Mailing List Archive

1 2 3  View All
fork() [ In reply to ]
[Tim, rambling]
> So my plan for the hour <wink> is: if M&S finds a cycle, it
> will clean it all up iff no involved object has a __del__. If
> an object in a trash cycle does have a __del__, tough, the cycle
> won't be reclaimed. Instead we'll supply a function you can call
> if you care, that will return those objects (one at a time? in
> a list? whatever), and you do with them what you will; if you don't
> clean them up, you'll keep getting them back every time you call that
> function until you resurrect them or break the cycle by hand in
> the way that makes most sense to your algorithm.

[Evan Simpson, scrambling <wink>.]
> Presuming the hour isn't up yet, I've a handful of scattered comments:
>
> . How about a callback instead of/in addition to a probe function?

Dunno. Not keen on burdening it with features before I think I know whether
it makes sense at *all* <wink>.

> That way you could flip a switch and get called even on cycles which
> are "del-clean", if you wanted to check for unintentional cycle creation.

A worthy goal indeed.

> . "del-cleanness" only requires that actual cycle participants lack
> __del__, not dangly bits, right?

"refcount rules" seem to work fine in the absence of cycles (at least nobody
has complained about them yet!), and once a cycle is purged the dangly bits
can follow those rules without further intervention. So, yes, your reading
seems to make good sense. For this hour, anyway <wink>.
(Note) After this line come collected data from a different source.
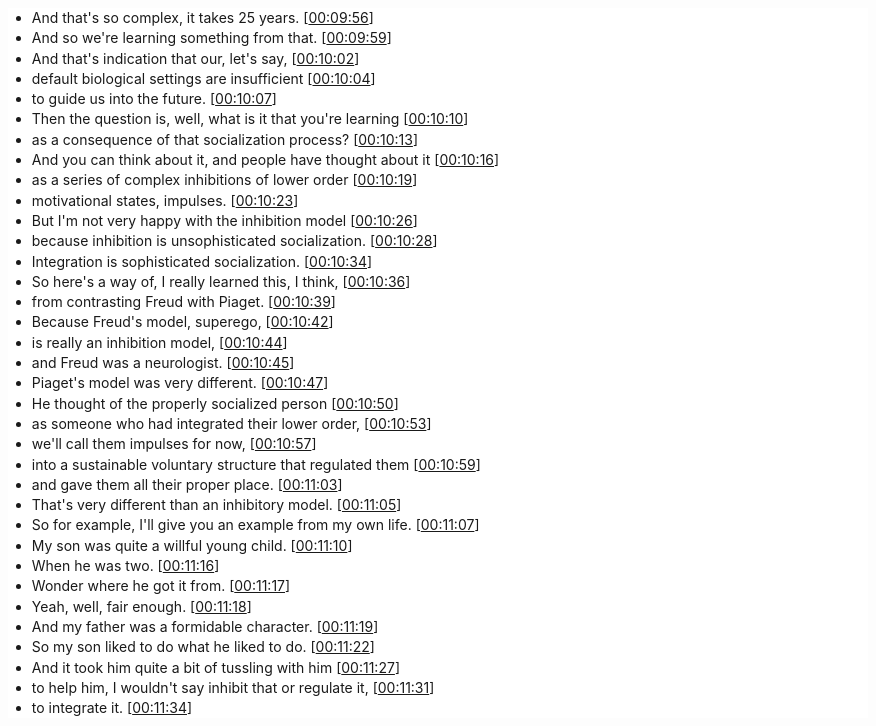 *  And that's so complex, it takes 25 years. [[00:09:56](https://www.youtube.com/watch?v=K0hkhbGYaGQ&t=596.42s)]
*  And so we're learning something from that. [[00:09:59](https://www.youtube.com/watch?v=K0hkhbGYaGQ&t=599.38s)]
*  And that's indication that our, let's say, [[00:10:02](https://www.youtube.com/watch?v=K0hkhbGYaGQ&t=602.6999999999999s)]
*  default biological settings are insufficient [[00:10:04](https://www.youtube.com/watch?v=K0hkhbGYaGQ&t=604.14s)]
*  to guide us into the future. [[00:10:07](https://www.youtube.com/watch?v=K0hkhbGYaGQ&t=607.54s)]
*  Then the question is, well, what is it that you're learning [[00:10:10](https://www.youtube.com/watch?v=K0hkhbGYaGQ&t=610.6999999999999s)]
*  as a consequence of that socialization process? [[00:10:13](https://www.youtube.com/watch?v=K0hkhbGYaGQ&t=613.46s)]
*  And you can think about it, and people have thought about it [[00:10:16](https://www.youtube.com/watch?v=K0hkhbGYaGQ&t=616.38s)]
*  as a series of complex inhibitions of lower order [[00:10:19](https://www.youtube.com/watch?v=K0hkhbGYaGQ&t=619.62s)]
*  motivational states, impulses. [[00:10:23](https://www.youtube.com/watch?v=K0hkhbGYaGQ&t=623.86s)]
*  But I'm not very happy with the inhibition model [[00:10:26](https://www.youtube.com/watch?v=K0hkhbGYaGQ&t=626.18s)]
*  because inhibition is unsophisticated socialization. [[00:10:28](https://www.youtube.com/watch?v=K0hkhbGYaGQ&t=628.98s)]
*  Integration is sophisticated socialization. [[00:10:34](https://www.youtube.com/watch?v=K0hkhbGYaGQ&t=634.1s)]
*  So here's a way of, I really learned this, I think, [[00:10:36](https://www.youtube.com/watch?v=K0hkhbGYaGQ&t=636.62s)]
*  from contrasting Freud with Piaget. [[00:10:39](https://www.youtube.com/watch?v=K0hkhbGYaGQ&t=639.02s)]
*  Because Freud's model, superego, [[00:10:42](https://www.youtube.com/watch?v=K0hkhbGYaGQ&t=642.46s)]
*  is really an inhibition model, [[00:10:44](https://www.youtube.com/watch?v=K0hkhbGYaGQ&t=644.14s)]
*  and Freud was a neurologist. [[00:10:45](https://www.youtube.com/watch?v=K0hkhbGYaGQ&t=645.7s)]
*  Piaget's model was very different. [[00:10:47](https://www.youtube.com/watch?v=K0hkhbGYaGQ&t=647.86s)]
*  He thought of the properly socialized person [[00:10:50](https://www.youtube.com/watch?v=K0hkhbGYaGQ&t=650.22s)]
*  as someone who had integrated their lower order, [[00:10:53](https://www.youtube.com/watch?v=K0hkhbGYaGQ&t=653.74s)]
*  we'll call them impulses for now, [[00:10:57](https://www.youtube.com/watch?v=K0hkhbGYaGQ&t=657.3s)]
*  into a sustainable voluntary structure that regulated them [[00:10:59](https://www.youtube.com/watch?v=K0hkhbGYaGQ&t=659.14s)]
*  and gave them all their proper place. [[00:11:03](https://www.youtube.com/watch?v=K0hkhbGYaGQ&t=663.38s)]
*  That's very different than an inhibitory model. [[00:11:05](https://www.youtube.com/watch?v=K0hkhbGYaGQ&t=665.06s)]
*  So for example, I'll give you an example from my own life. [[00:11:07](https://www.youtube.com/watch?v=K0hkhbGYaGQ&t=667.62s)]
*  My son was quite a willful young child. [[00:11:10](https://www.youtube.com/watch?v=K0hkhbGYaGQ&t=670.8199999999999s)]
*  When he was two. [[00:11:16](https://www.youtube.com/watch?v=K0hkhbGYaGQ&t=676.86s)]
*  Wonder where he got it from. [[00:11:17](https://www.youtube.com/watch?v=K0hkhbGYaGQ&t=677.68s)]
*  Yeah, well, fair enough. [[00:11:18](https://www.youtube.com/watch?v=K0hkhbGYaGQ&t=678.52s)]
*  And my father was a formidable character. [[00:11:19](https://www.youtube.com/watch?v=K0hkhbGYaGQ&t=679.46s)]
*  So my son liked to do what he liked to do. [[00:11:22](https://www.youtube.com/watch?v=K0hkhbGYaGQ&t=682.9s)]
*  And it took him quite a bit of tussling with him [[00:11:27](https://www.youtube.com/watch?v=K0hkhbGYaGQ&t=687.38s)]
*  to help him, I wouldn't say inhibit that or regulate it, [[00:11:31](https://www.youtube.com/watch?v=K0hkhbGYaGQ&t=691.6999999999999s)]
*  to integrate it. [[00:11:34](https://www.youtube.com/watch?v=K0hkhbGYaGQ&t=694.98s)]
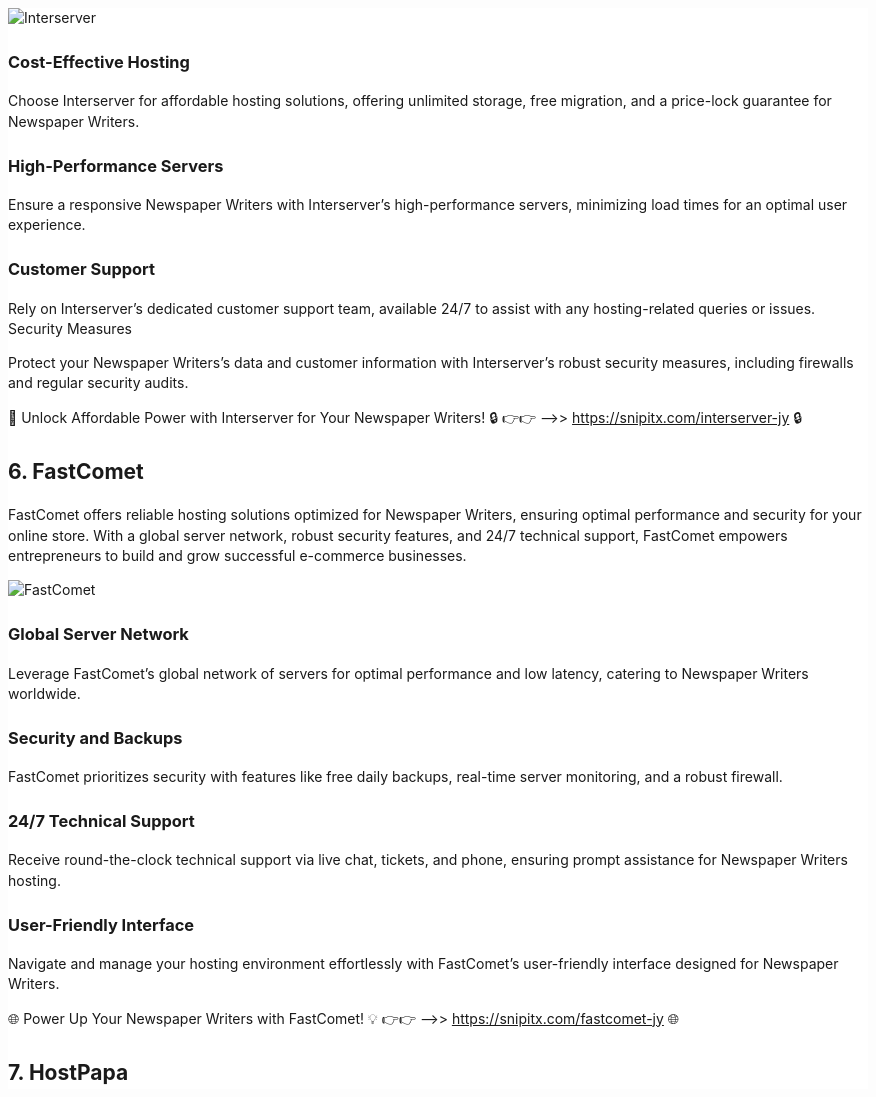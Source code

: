 ![Interserver](https://i.imgur.com/OM5dOEW.jpeg "Interserver Hosting")

### Cost-Effective Hosting
Choose Interserver for affordable hosting solutions, offering unlimited storage, free migration, and a price-lock guarantee for Newspaper Writers.

### High-Performance Servers
Ensure a responsive Newspaper Writers with Interserver’s high-performance servers, minimizing load times for an optimal user experience.

### Customer Support
Rely on Interserver’s dedicated customer support team, available 24/7 to assist with any hosting-related queries or issues.
Security Measures

Protect your Newspaper Writers’s data and customer information with Interserver’s robust security measures, including firewalls and regular security audits.

💸 Unlock Affordable Power with Interserver for Your Newspaper Writers! 🔒
👉👉 -->> https://snipitx.com/interserver-jy 🔒

## 6. FastComet

FastComet offers reliable hosting solutions optimized for Newspaper Writers, ensuring optimal performance and security for your online store. With a global server network, robust security features, and 24/7 technical support, FastComet empowers entrepreneurs to build and grow successful e-commerce businesses.

![FastComet](https://i.imgur.com/7qgXuWp.png "FastComet Hosting")

### Global Server Network
Leverage FastComet’s global network of servers for optimal performance and low latency, catering to Newspaper Writers worldwide.

### Security and Backups
FastComet prioritizes security with features like free daily backups, real-time server monitoring, and a robust firewall.

### 24/7 Technical Support
Receive round-the-clock technical support via live chat, tickets, and phone, ensuring prompt assistance for Newspaper Writers hosting.

### User-Friendly Interface
Navigate and manage your hosting environment effortlessly with FastComet’s user-friendly interface designed for Newspaper Writers.

🌐 Power Up Your Newspaper Writers with FastComet! 💡
👉👉 -->> https://snipitx.com/fastcomet-jy 🌐

## 7. HostPapa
> Or does this re-introduce analysis that you intended to throw out?

I'm trying to build on what Guido has in mind -- tracking only the dicts in
cycles is very attractive for time and space reasons, and there's sure no
analysis I could even dream of throwing out from *that* bare bones approach
<wink>. But Guido is resorting to "well, let's ignore __del__ entirely
then" because it doesn't collect enough info to do anything more ambitious
than that.

What it leaves behind is a list of dicts definitely alive, and another list
of dicts definitely unreachable *and* definitely involved in a cycle. What
I want to explore is whether we can build on that, by now making a deeper
analysis of *just* the stuff in the latter "doomed" list. By running a more
expensive M&S with the dead dicts as "the roots", the structure of the trash
can be deduced and the objects containing those dicts identified (if an
object contains a dead dict, the object must itself be trash -- else the
dict could not be dead).

That would take additional time roughly proportional to the amount of cyclic
trash, and influenced by the complexity of its structure. Which should be
"not much" and "not very" most often. Then I wave my hands a lot and
everyone is happy <snort>.

> . (somewhat rhetorical) How the heck do you recognize what you've got when
> the machinery hands you an object which isn't otherwise reachable?
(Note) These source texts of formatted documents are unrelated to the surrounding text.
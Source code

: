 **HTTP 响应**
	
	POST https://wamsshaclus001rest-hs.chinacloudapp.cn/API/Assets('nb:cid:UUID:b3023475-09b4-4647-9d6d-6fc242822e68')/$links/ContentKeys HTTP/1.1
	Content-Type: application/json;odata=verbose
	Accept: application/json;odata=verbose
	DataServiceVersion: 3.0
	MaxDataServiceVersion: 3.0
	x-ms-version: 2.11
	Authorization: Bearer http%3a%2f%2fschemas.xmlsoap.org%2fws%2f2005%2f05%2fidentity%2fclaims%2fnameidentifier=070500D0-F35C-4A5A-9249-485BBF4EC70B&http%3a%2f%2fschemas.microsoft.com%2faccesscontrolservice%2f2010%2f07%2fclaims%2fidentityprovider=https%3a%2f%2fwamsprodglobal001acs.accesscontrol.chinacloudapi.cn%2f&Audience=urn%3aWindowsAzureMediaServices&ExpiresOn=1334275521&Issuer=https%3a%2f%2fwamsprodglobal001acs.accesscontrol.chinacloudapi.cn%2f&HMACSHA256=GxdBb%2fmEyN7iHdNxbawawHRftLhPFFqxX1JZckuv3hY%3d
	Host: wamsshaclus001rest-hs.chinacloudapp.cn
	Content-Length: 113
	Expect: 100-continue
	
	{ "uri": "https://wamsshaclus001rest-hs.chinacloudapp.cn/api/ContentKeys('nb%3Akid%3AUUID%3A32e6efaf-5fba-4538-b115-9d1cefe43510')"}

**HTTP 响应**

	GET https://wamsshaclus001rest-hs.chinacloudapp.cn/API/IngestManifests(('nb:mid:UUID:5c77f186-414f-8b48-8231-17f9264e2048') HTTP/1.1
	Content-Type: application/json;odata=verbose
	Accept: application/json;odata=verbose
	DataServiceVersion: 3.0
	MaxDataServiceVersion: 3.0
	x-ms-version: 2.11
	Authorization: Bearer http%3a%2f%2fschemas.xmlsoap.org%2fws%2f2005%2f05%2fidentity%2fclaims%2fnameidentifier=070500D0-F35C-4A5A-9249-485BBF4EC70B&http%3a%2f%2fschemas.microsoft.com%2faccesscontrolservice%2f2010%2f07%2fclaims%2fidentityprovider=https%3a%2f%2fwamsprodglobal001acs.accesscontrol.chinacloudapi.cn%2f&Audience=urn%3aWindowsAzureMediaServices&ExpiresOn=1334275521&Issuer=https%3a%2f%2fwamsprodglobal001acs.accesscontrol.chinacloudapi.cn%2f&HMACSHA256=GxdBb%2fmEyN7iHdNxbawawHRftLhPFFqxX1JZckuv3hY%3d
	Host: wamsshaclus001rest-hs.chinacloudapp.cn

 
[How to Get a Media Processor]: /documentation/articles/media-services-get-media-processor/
If you intend to use __del__ in objects involved in cycles, the obvious
answer is that it's your problem to make each object store enough info about
itself in itself so that your code knows what to do with it when it gets it
back; i.e., it's akin to asking what the heck you're supposed to do with a
floating-point number <wink>.

> I realize that there's no general answer to this, and that in some
> specific cases it would be enough to check __bases__, but the only answer
> which occurs to me off the bat is to uniquely mark objects which you
> expect to have to handle, or provide them with special __cleanup__
methods,
> or the like.

Whatever works for you is fine by me. I personally expect I would use
__del__ in a cycle only to torture newbies on c.l.py with the obscure
possibilities <wink>.

> Now we have wide-open policy, which I recall you decrying <wink>.

When a language *can* do everything "the right way" on my behalf & without
bothering me, I appreciate it when it does. refcounting is like that.

But when it *can't* do "the right thing" by magic, it's obligated first to
do no harm, and second to give me a way to do it myself. That's where the
wide-open policy comes in; e.g., if objects X and Y are in a dead cycle, and
X's finalizer happens to need the services of an active Y in order to shut
itself down cleanly, the language does harm if it runs Y's finalizer
first -- and may also do harm if it refuses to finalize either. But the
language simply can't guess the intent of your code, so it should refuse to
act in ignorance, instead letting you do it explicitly however you require.
I don't think Python should fill in your "def" bodies with code it makes up
either <wink>.

> I guess that no matter what mechanism is implemented, certain
badly-handled
> cases will appear and need to be handled with "well, don't do that!"

No, no, that's never ever happened in *Python* <wink>.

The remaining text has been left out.